Task goal:
Please filter the listing for the string "ContactBase" and copy each matching line.

Extracted data:
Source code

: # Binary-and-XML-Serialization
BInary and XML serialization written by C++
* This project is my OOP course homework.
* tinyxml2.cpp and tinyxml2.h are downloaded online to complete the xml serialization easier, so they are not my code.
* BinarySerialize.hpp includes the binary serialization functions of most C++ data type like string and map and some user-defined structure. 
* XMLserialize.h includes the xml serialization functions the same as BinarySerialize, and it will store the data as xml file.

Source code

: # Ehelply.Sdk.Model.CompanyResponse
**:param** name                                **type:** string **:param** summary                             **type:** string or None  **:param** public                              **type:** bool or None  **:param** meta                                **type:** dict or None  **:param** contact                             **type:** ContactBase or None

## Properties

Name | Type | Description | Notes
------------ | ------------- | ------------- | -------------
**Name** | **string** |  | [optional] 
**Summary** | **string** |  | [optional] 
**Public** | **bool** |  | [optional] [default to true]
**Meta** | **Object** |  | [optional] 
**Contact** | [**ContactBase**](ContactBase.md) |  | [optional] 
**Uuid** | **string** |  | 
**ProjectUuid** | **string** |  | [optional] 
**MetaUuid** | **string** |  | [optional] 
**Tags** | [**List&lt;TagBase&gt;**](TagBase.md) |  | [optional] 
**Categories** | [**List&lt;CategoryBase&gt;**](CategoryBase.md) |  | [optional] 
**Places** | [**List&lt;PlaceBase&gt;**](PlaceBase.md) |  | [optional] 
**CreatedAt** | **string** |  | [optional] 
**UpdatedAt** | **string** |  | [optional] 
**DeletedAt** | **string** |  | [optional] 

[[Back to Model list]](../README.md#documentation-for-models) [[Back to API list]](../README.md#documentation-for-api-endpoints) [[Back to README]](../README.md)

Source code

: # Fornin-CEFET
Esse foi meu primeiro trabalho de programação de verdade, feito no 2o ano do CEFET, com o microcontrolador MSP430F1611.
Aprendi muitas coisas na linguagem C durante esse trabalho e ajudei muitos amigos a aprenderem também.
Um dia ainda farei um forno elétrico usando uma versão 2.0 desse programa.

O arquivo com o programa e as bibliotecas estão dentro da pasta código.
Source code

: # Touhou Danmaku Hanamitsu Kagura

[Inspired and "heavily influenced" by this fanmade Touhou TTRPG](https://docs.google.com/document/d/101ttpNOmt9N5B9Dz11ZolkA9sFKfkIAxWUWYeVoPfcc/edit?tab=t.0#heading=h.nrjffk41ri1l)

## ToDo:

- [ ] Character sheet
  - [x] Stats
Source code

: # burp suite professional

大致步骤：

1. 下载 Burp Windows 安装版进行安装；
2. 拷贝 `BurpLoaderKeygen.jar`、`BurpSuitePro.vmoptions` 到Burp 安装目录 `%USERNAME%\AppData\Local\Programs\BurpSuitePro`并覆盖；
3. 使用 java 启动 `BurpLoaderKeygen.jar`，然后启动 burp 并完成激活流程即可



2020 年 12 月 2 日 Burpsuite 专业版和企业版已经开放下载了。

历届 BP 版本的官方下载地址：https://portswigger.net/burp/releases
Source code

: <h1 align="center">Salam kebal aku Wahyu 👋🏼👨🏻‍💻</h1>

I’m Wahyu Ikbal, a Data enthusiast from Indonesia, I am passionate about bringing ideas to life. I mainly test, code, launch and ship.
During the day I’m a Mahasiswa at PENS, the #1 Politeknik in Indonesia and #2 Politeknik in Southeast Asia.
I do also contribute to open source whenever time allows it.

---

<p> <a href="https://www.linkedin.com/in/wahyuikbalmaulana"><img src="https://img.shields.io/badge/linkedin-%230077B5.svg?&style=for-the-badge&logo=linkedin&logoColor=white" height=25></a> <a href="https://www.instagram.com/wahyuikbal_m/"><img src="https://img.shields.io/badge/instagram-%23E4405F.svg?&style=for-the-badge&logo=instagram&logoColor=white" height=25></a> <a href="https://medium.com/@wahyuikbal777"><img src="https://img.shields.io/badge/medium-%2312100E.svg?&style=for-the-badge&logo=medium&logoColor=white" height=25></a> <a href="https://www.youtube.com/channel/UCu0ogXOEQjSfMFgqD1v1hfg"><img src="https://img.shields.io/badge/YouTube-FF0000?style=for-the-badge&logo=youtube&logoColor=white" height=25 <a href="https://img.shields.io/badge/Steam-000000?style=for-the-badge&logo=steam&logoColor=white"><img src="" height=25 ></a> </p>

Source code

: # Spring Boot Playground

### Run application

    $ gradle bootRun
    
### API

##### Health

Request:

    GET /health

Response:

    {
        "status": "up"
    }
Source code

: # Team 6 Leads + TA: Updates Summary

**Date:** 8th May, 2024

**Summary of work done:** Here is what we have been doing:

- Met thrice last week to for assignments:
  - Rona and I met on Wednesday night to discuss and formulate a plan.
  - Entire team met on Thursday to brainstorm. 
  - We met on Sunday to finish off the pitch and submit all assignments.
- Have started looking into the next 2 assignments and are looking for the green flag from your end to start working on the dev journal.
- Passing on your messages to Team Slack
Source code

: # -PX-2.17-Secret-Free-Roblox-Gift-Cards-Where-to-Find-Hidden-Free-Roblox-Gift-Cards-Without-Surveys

Result for this task:
**:param** name                                **type:** string **:param** summary                             **type:** string or None  **:param** public                              **type:** bool or None  **:param** meta                                **type:** dict or None  **:param** contact                             **type:** ContactBase or None
**Contact** | [**ContactBase**](ContactBase.md) |  | [optional] 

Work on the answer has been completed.